Увы — я не могу похвастать тем, что опознал все эти цитаты. Однако, уж если Ада сочла необходимым дать некоторые разъяснения, обращаясь к американцам неведомого будущего, — полагаю, дополнительные сведения будут небесполезны и для русских читателей. По возможности, я предоставлял Байрону говорить самому за себя.

За исключением специально оговоренных случаев, «Чайльд-Гарольд» цитируется в переводе В. Левика, «Дон-Жуан» — в переводе Т. Гнедич, примечания к поэмам — в переводах П. Морозова, Н. Дьяконовой и автора этих строк.

Цитаты из дневников и писем Байрона, а также из сочинений его современников приводятся — при необходимости, с изменениями — по изданиям:

Библиотека великих писателей. Байрон: В 3 т. / Под ред. С. Венгерова. — СПб.: Изд-во Брокгауз-Ефрон, 1904–1905.

Байрон. Дневники и письма / Пер. З. Александровой. — М.: Изд. АН СССР, 1963.

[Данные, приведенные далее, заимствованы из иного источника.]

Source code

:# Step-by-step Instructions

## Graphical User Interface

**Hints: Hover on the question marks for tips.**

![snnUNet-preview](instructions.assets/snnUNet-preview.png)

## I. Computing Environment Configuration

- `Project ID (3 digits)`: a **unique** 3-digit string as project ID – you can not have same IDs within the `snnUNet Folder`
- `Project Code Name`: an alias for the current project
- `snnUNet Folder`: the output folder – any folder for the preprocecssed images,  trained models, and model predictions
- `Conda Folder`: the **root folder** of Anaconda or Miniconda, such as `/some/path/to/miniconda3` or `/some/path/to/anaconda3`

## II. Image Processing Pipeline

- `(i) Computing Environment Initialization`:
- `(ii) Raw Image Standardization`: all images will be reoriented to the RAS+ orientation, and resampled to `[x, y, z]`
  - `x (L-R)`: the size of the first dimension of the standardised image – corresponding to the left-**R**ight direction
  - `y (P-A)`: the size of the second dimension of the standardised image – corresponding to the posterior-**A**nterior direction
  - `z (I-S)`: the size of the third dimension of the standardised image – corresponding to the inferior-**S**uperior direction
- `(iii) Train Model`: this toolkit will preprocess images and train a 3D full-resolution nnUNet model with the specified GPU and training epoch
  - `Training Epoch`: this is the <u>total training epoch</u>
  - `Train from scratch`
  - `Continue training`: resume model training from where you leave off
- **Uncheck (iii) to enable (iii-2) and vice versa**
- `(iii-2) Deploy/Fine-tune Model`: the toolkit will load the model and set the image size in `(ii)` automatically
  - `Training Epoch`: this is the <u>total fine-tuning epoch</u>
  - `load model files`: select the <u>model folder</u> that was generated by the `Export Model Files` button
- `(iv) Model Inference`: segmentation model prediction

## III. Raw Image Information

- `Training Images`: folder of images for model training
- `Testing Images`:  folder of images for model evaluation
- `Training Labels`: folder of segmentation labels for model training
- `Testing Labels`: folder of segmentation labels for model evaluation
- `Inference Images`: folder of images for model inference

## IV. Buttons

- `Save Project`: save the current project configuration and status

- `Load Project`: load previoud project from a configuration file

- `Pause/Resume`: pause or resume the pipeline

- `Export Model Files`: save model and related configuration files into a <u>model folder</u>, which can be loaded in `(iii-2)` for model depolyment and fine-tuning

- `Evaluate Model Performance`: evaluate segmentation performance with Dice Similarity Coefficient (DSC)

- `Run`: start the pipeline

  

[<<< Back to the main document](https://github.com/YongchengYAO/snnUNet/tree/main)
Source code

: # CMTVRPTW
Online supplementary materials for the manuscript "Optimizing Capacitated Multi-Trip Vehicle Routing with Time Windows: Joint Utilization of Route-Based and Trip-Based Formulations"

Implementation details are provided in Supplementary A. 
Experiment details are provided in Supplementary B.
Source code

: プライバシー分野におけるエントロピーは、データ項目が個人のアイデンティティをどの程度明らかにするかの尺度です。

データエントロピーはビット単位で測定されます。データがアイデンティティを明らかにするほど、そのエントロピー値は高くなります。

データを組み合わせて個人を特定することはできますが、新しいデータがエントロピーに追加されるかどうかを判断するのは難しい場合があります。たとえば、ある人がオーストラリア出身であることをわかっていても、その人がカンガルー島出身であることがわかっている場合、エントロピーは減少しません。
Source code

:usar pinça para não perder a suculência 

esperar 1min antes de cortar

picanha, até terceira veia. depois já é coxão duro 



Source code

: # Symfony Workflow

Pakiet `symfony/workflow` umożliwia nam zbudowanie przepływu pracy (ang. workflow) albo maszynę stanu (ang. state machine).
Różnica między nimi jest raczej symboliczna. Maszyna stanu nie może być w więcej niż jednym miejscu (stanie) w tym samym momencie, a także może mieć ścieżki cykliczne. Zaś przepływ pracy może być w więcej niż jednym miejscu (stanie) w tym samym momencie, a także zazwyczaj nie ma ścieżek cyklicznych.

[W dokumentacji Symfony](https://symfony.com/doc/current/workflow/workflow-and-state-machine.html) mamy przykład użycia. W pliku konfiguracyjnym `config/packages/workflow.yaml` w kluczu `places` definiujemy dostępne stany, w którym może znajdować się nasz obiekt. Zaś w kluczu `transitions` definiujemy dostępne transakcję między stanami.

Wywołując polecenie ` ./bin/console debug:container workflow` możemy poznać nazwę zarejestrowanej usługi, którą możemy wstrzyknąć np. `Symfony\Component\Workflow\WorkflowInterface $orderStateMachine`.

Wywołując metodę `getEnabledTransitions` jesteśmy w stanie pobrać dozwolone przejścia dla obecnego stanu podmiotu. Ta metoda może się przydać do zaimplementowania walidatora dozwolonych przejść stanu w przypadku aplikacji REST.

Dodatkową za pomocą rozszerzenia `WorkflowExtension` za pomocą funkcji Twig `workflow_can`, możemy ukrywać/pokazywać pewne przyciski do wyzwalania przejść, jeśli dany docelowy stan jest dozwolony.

Дж. Г. Байрон. На перепутьях бытия...: Художественная публицистика. — М.: Прогресс, 1989 (письма в пер. О. Кириченко, Ю. Палиевской, Ф. Урнова; воспоминания в пер. А. Бураковской, А. Зверева).

Андре Моруа. Дон Жуан, или Жизнь Байрона / Пер. М. Богословской. — М.: Молодая гвардия, 2000.

The Works of Lord Byron: 13 volumes / Ed. by Ernest Hartley Coleridge & Rowland E. Prothero. — London, 1898–1904.

Lord Byron’s Correspondence: 2 volumes / Ed. by John Murrey. — London, 1922.

Harriet Beecher Stowe. Lady Byron vindicated. Boston, 1870.

Lord Broughton (John Cam Hobhouse). Recollections of a long life. — Vol. 2. — London, 1909.

Mabell, countess of Airlie. In Whig society, 1775–1818. — Toronto — London — New York, 1921.

Thomas Medwin. Conversations of Lord Byron: noted during a residence with his lordship at Pisa, in the years 1821 and 1822. — London, 1824.

Ralph Milbanke, lord Lovelace. Astarte: A fragment of truth concerning George Gordon Byron, sixth lord Byron. — London, 1921.

Thomas Moore. Life of Lord Byron with his letters and journals: 6 volumes. — London, 1854.